Exercise prompt:
Copy out the entries that follow. Leave none out.

Excerpted records:
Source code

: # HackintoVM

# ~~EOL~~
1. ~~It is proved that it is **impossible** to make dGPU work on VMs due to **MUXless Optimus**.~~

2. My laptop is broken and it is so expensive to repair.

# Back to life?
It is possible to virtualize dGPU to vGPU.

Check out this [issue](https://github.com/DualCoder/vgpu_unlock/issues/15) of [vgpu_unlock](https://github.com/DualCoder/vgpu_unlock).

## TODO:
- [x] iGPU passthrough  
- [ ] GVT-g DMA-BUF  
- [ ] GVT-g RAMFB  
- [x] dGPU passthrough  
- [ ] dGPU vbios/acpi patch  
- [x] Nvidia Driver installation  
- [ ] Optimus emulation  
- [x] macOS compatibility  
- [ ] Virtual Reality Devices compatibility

Output for this exercise:
Source code

: # HackintoVM

# ~~EOL~~
1. ~~It is proved that it is **impossible** to make dGPU work on VMs due to **MUXless Optimus**.~~

2. My laptop is broken and it is so expensive to repair.

# Back to life?
It is possible to virtualize dGPU to vGPU.

Check out this [issue](https://github.com/DualCoder/vgpu_unlock/issues/15) of [vgpu_unlock](https://github.com/DualCoder/vgpu_unlock).

## TODO:
- [x] iGPU passthrough  
- [ ] GVT-g DMA-BUF  
- [ ] GVT-g RAMFB  
- [x] dGPU passthrough  
- [ ] dGPU vbios/acpi patch  
- [x] Nvidia Driver installation  
- [ ] Optimus emulation  
- [x] macOS compatibility  
- [ ] Virtual Reality Devices compatibility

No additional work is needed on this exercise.